Data to use START

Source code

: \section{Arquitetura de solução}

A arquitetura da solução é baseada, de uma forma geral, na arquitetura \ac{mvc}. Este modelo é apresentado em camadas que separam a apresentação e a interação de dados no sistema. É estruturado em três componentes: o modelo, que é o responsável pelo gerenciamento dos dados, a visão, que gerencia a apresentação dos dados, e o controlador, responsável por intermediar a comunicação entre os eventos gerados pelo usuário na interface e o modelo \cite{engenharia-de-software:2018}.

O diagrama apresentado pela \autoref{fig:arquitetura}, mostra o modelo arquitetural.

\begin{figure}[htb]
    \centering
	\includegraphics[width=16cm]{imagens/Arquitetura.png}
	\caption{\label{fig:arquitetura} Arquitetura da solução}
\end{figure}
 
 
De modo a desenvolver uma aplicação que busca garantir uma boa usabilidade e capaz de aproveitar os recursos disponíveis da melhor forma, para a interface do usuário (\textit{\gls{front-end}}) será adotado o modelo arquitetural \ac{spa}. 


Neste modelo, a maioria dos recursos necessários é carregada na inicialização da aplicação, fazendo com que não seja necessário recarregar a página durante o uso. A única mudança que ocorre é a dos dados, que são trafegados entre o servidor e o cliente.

Data to use END

For the string "arquitetural", tally the lines above that contain it and give only the figure.

Output of the task
2